June US trade deficit falls on weak imports, Canada trade deficit increases on one-time imports bounce

June’s US trade deficit of $60.2bn is even lower than expected, down from $71.7bn in May and in slipping marginally below April’s $60.3bn has reached its lowest level since September 2023. Exports fell by 0.5%, a second straight decline, but imports fell by 3.7%, a third straight fall as strong gains in Q1 ahead of tariffs were more than fully reversed.
Goods showed a 0.7% fall in exports and a 4.5% fall in imports, compared to respective declines of 0.6% and 4.3% seen in the advance report.
The services balance has marginally improved with exports down by 0.2% and imports down by 0.3%, both second straight declines. Overall, exports are up 3.3% yr/yr while imports are down by 1.4%, the latter contrasting a peak rise of 26.4% in March.

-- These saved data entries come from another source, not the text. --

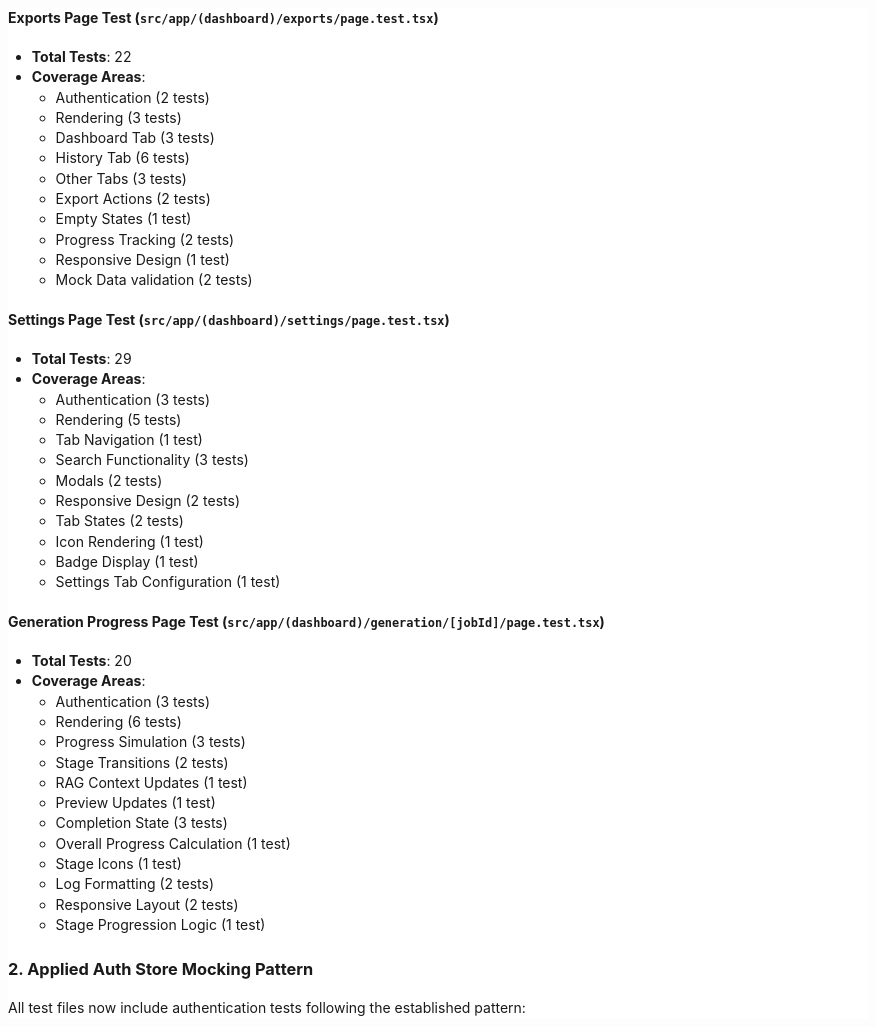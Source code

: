 #### Exports Page Test (`src/app/(dashboard)/exports/page.test.tsx`)
- **Total Tests**: 22
- **Coverage Areas**:
  - Authentication (2 tests)
  - Rendering (3 tests)
  - Dashboard Tab (3 tests)
  - History Tab (6 tests)
  - Other Tabs (3 tests)
  - Export Actions (2 tests)
  - Empty States (1 test)
  - Progress Tracking (2 tests)
  - Responsive Design (1 test)
  - Mock Data validation (2 tests)

#### Settings Page Test (`src/app/(dashboard)/settings/page.test.tsx`)
- **Total Tests**: 29
- **Coverage Areas**:
  - Authentication (3 tests)
  - Rendering (5 tests)
  - Tab Navigation (1 test)
  - Search Functionality (3 tests)
  - Modals (2 tests)
  - Responsive Design (2 tests)
  - Tab States (2 tests)
  - Icon Rendering (1 test)
  - Badge Display (1 test)
  - Settings Tab Configuration (1 test)

#### Generation Progress Page Test (`src/app/(dashboard)/generation/[jobId]/page.test.tsx`)
- **Total Tests**: 20
- **Coverage Areas**:
  - Authentication (3 tests)
  - Rendering (6 tests)
  - Progress Simulation (3 tests)
  - Stage Transitions (2 tests)
  - RAG Context Updates (1 test)
  - Preview Updates (1 test)
  - Completion State (3 tests)
  - Overall Progress Calculation (1 test)
  - Stage Icons (1 test)
  - Log Formatting (2 tests)
  - Responsive Layout (2 tests)
  - Stage Progression Logic (1 test)

### 2. Applied Auth Store Mocking Pattern

All test files now include authentication tests following the established pattern:
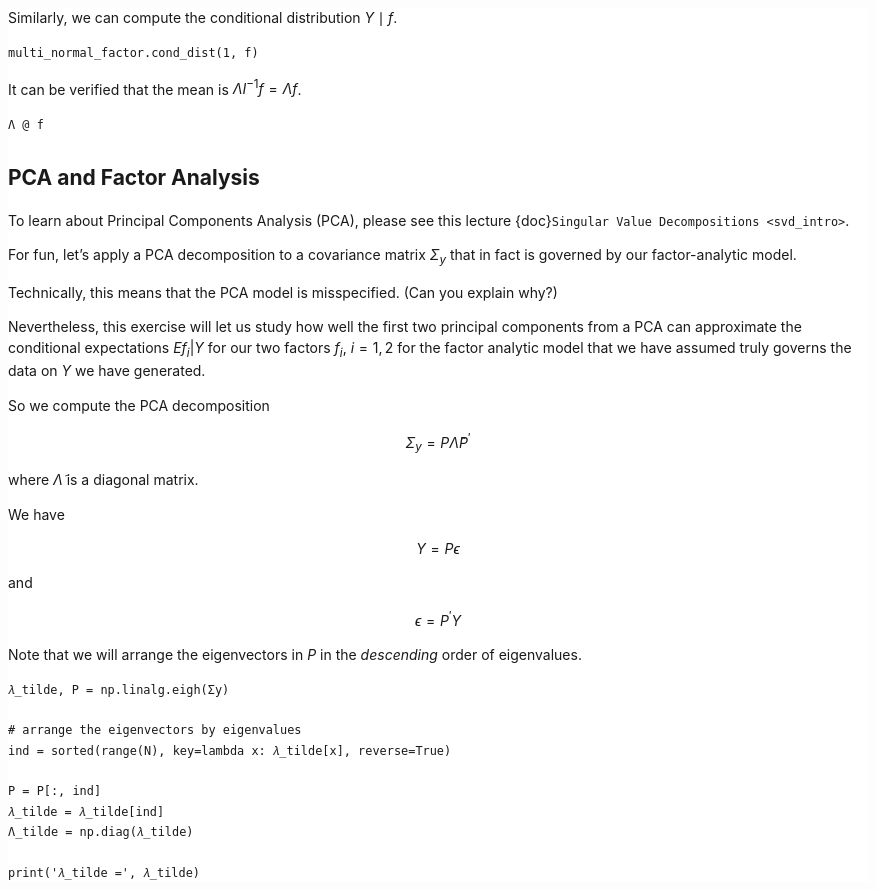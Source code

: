 Similarly, we can compute the conditional distribution $Y \mid f$.

```{code-cell} python3
multi_normal_factor.cond_dist(1, f)
```

It can be verified that the mean is
$\Lambda I^{-1} f = \Lambda f$.

```{code-cell} python3
Λ @ f
```

## PCA and Factor Analysis

To learn about Principal Components Analysis (PCA), please see this lecture {doc}`Singular Value Decompositions <svd_intro>`.

For fun, let’s apply a PCA decomposition
to a covariance matrix $\Sigma_y$ that in fact is governed by our factor-analytic
model.



Technically, this means that the PCA model is misspecified. (Can you
explain why?)

Nevertheless, this exercise will let us study how well the first two
principal components from a PCA can approximate the conditional
expectations $E f_i | Y$ for our two factors $f_i$,
$i=1,2$ for the factor analytic model that we have assumed truly
governs the data on $Y$ we have generated.

So we compute the PCA decomposition

$$
\Sigma_{y} = P \tilde{\Lambda} P^{\prime}
$$

where $\tilde{\Lambda}$ is a diagonal matrix.

We have

$$
Y = P \epsilon
$$

and

$$
\epsilon = P^\prime Y
$$

Note that we will arrange the eigenvectors in $P$ in the
*descending* order of eigenvalues.

```{code-cell} python3
𝜆_tilde, P = np.linalg.eigh(Σy)

# arrange the eigenvectors by eigenvalues
ind = sorted(range(N), key=lambda x: 𝜆_tilde[x], reverse=True)

P = P[:, ind]
𝜆_tilde = 𝜆_tilde[ind]
Λ_tilde = np.diag(𝜆_tilde)

print('𝜆_tilde =', 𝜆_tilde)
```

On a yr/yr basis imports are particularly peak from China at -44.5% and some partial recovery here is likely in Q3. Imports from the EU are down 6.3% yr/yr but those from Mexico and Japan are up by 6.3% and 2.2% from year ago levels. Those from Canada are down 13.7% yr/yr.
Canada’s own goods trade deficit of C$5.86bn is up from $5.49bn in May but still below April’s C$7.64bn. Exports rose by 0.9% after a 2.0% increase in May but these gains are modest compared with April’s 11.3% decline.
Imports rose by 1.4%, the first rise in four months, the gain largely on a high value import of a module designed for an oil project off the coast of Newfoundland. Otherwise imports remain weak.